President Obama’s State of the Union address laid out a host of priorities for the coming year, and much speculation in the wake of the speech has sought to analyze how the president and the new Republican majority in Congress will be able to reconcile their agendas and find common ground. Encouragingly, President Obama gave particular attention to cybersecurity, a vital national security issue that should transcend party politics. Addressing the growing threat of cyber-attacks from a variety of fronts with meaningful, bipartisan legislation would give the president and Congress a golden opportunity to work together in spite of the confines of divided government.
The president specifically called on Congress to pass comprehensive cybersecurity legislation that includes identity theft protection.
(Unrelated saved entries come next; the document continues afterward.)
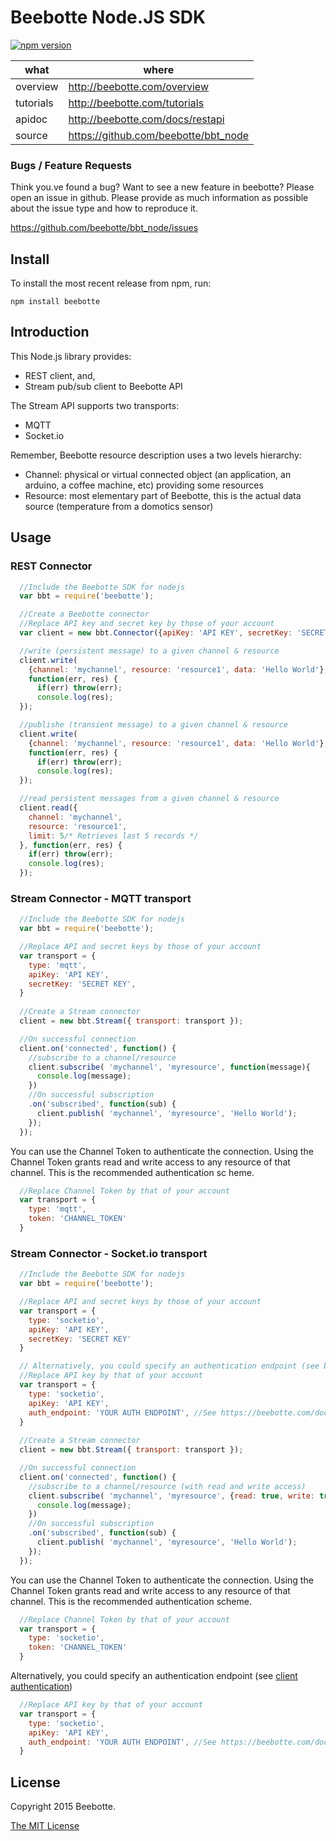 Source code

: Beebotte Node.JS SDK
====================

[![npm version](https://badge.fury.io/js/beebotte.svg)](https://badge.fury.io/js/beebotte)


| what          | where                                  |
|---------------|----------------------------------------|
| overview      | http://beebotte.com/overview           |
| tutorials     | http://beebotte.com/tutorials          |
| apidoc        | http://beebotte.com/docs/restapi       |
| source        | https://github.com/beebotte/bbt_node   |

### Bugs / Feature Requests

Think you.ve found a bug? Want to see a new feature in beebotte? Please open an
issue in github. Please provide as much information as possible about the issue type and how to reproduce it.

  https://github.com/beebotte/bbt_node/issues

## Install

To install the most recent release from npm, run:

    npm install beebotte

## Introduction

This Node.js library provides: 
* REST client, and,
* Stream pub/sub client to Beebotte API

The Stream API supports two transports:
* MQTT
* Socket.io

Remember, Beebotte resource description uses a two levels hierarchy:
  - Channel: physical or virtual connected object (an application, an arduino, a coffee machine, etc) providing some resources
  - Resource: most elementary part of Beebotte, this is the actual data source (temperature from a domotics sensor)

## Usage

### REST Connector

```javascript
  //Include the Beebotte SDK for nodejs
  var bbt = require('beebotte');

  //Create a Beebotte connector
  //Replace API key and secret key by those of your account
  var client = new bbt.Connector({apiKey: 'API KEY', secretKey: 'SECRET KEY'});

  //write (persistent message) to a given channel & resource
  client.write(
    {channel: 'mychannel', resource: 'resource1', data: 'Hello World'},
    function(err, res) {
      if(err) throw(err);
      console.log(res);
  });

  //publishe (transient message) to a given channel & resource
  client.write(
    {channel: 'mychannel', resource: 'resource1', data: 'Hello World'},
    function(err, res) {
      if(err) throw(err);
      console.log(res);
  });

  //read persistent messages from a given channel & resource
  client.read({
    channel: 'mychannel',
    resource: 'resource1', 
    limit: 5/* Retrieves last 5 records */
  }, function(err, res) {
    if(err) throw(err);
    console.log(res);
  });
```

### Stream Connector - MQTT transport

```javascript
  //Include the Beebotte SDK for nodejs
  var bbt = require('beebotte');

  //Replace API and secret keys by those of your account
  var transport = {
    type: 'mqtt',
    apiKey: 'API KEY', 
    secretKey: 'SECRET KEY',
  }
  
  //Create a Stream connector
  client = new bbt.Stream({ transport: transport });

  //On successful connection
  client.on('connected', function() {
    //subscribe to a channel/resource 
    client.subscribe( 'mychannel', 'myresource', function(message){
      console.log(message);
    })
    //On successful subscription
    .on('subscribed', function(sub) {
      client.publish( 'mychannel', 'myresource', 'Hello World');
    });
  });
```

You can use the Channel Token to authenticate the connection. Using the Channel Token grants read and write access to any resource of that channel. This is the recommended authentication sc
heme.
```javascript
  //Replace Channel Token by that of your account
  var transport = {
    type: 'mqtt',
    token: 'CHANNEL_TOKEN'
  }
```

### Stream Connector - Socket.io transport

```javascript
  //Include the Beebotte SDK for nodejs
  var bbt = require('beebotte');

  //Replace API and secret keys by those of your account
  var transport = {
    type: 'socketio',
    apiKey: 'API KEY',
    secretKey: 'SECRET KEY'
  }

  // Alternatively, you could specify an authentication endpoint (see beebotte.com/docs/clientauth)
  //Replace API key by that of your account
  var transport = {
    type: 'socketio',
    apiKey: 'API KEY', 
    auth_endpoint: 'YOUR AUTH ENDPOINT', //See https://beebotte.com/docs/clientauth 
  }
  
  //Create a Stream connector
  client = new bbt.Stream({ transport: transport });

  //On successful connection
  client.on('connected', function() {
    //subscribe to a channel/resource (with read and write access)
    client.subscribe( 'mychannel', 'myresource', {read: true, write: true}, function(message){
      console.log(message);
    })
    //On successful subscription
    .on('subscribed', function(sub) {
      client.publish( 'mychannel', 'myresource', 'Hello World');
    });
  });
```

You can use the Channel Token to authenticate the connection. Using the Channel Token grants read and write access to any resource of that channel. This is the recommended authentication scheme.
```javascript
  //Replace Channel Token by that of your account
  var transport = {
    type: 'socketio',
    token: 'CHANNEL_TOKEN'
  }
```

Alternatively, you could specify an authentication endpoint (see [client authentication](beebotte.com/docs/clientauth))
```javascript
  //Replace API key by that of your account
  var transport = {
    type: 'socketio',
    apiKey: 'API KEY',
    auth_endpoint: 'YOUR AUTH ENDPOINT', //See https://beebotte.com/docs/clientauth
  }
```

## License
Copyright 2015 Beebotte.

[The MIT License](http://opensource.org/licenses/MIT)
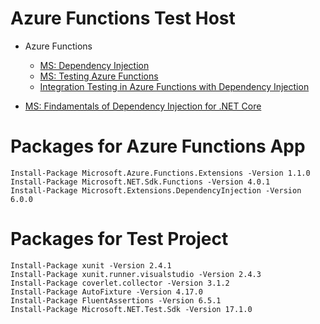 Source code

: # Azure Functions Test Host

* Azure Functions
  * [MS: Dependency Injection](https://docs.microsoft.com/en-us/azure/azure-functions/functions-dotnet-dependency-injection)
  * [MS: Testing Azure Functions](https://docs.microsoft.com/en-us/azure/azure-functions/functions-test-a-function)
  * [Integration Testing in Azure Functions with Dependency Injection](https://saebamini.com/integration-testing-in-azure-functions-with-dependency-injection/)

* [MS: Findamentals of Dependency Injection for .NET Core](https://docs.microsoft.com/en-us/aspnet/core/fundamentals/dependency-injection?view=aspnetcore-6.0)

# Packages for Azure Functions App

```
Install-Package Microsoft.Azure.Functions.Extensions -Version 1.1.0
Install-Package Microsoft.NET.Sdk.Functions -Version 4.0.1
Install-Package Microsoft.Extensions.DependencyInjection -Version 6.0.0

```

# Packages for Test Project
```
Install-Package xunit -Version 2.4.1
Install-Package xunit.runner.visualstudio -Version 2.4.3
Install-Package coverlet.collector -Version 3.1.2
Install-Package AutoFixture -Version 4.17.0
Install-Package FluentAssertions -Version 6.5.1
Install-Package Microsoft.NET.Test.Sdk -Version 17.1.0

``` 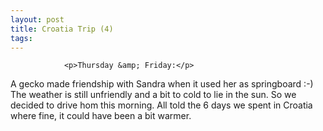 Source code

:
 ```yaml
---
layout: post
title: Croatia Trip (4)
tags:
---
```



                <p>Thursday &amp; Friday:</p>
<p>A gecko made friendship with Sandra when it used her as springboard :-) The weather is still unfriendly and a bit to cold to lie in the sun. So we decided to drive hom this morning. All told the 6 days we spent in Croatia where fine, it could have been a bit warmer.</p>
In doing so, the President correctly highlighted that this is an issue that affects individuals as well as businesses and government institutions. We need look no further than the epidemic of data breaches last year, where stores like Target and banks like J.P. Morgan were hit with cyber-attacks, leaving their customers feeling violated and facing increased risk of fraud.
President Obama further put the country’s online foes on notice, vowing that “[n]o foreign nation, no hacker, should be able to shut down our networks, steal our trade secrets, or invade the privacy of American families.” When discussing the need for greater information-sharing on cyber-threats, he compared those efforts to the fight against terrorism. This is an important acknowledgement – someone who seeks to harm the American public or private infrastructure can wreak havoc with a keyboard as well as conventional weapons. It is important that these threats are taken just as seriously, no matter where they come from.
It is plainly evident that that high-impact – or at least high-visibility – attacks can come from foreign nations as well as non-state actors. The devastating hacking of Sony Pictures Entertainment has been widely attributed to North Korea, acting in retaliation for their leader Kim Jong Un’s satirical portrayal in Sony’s film The Interview. Their government – naturally – has vehemently denied responsibility, but U.S. intelligence officials appear confident in their assessment that the totalitarian “hermit kingdom” was behind the incursion.
More recently, the Twitter and YouTube accounts operated by the military’s United States Central Command (CENTCOM) came under attack by hackers apparently affiliated with the Islamic State – or ISIS – terrorist group. The Twitter page was decorated with ISIS imagery and began spewing pro-jihadist tweets which a Reuters reporter described as “terrifying.”
The problem was rectified within a matter of hours, and White House Press Secretary Josh Earnest specifically deflected any comparisons to the Sony attack, telling reporters “[t]here’s a pretty significant difference between…a large data breach and the hacking of a Twitter account.” While this statement is accurate on its face, the fact remains that an official online mouthpiece of the most powerful military in the world was compromised, apparently by our enemies or someone acting on their behalf. It shows that, simply put, no one is safe.
Governmental organizations are not the only groups whose Twitter pages have been victimized lately. Other actors appear to be targeting the media. Accounts for the New York Post and United Press International (UPI) suddenly began reporting false news stories involving, among other things, a fraudulent attack by the Chinese navy against a U.S. warship and an announcement by Pope Francis that “World War III has begun.”
These incidents make clear the case for wide-ranging cybersecurity legislation this Congress. The mission is clear. The president and Congress should commit to setting aside political differences and increasing online security for all Americans.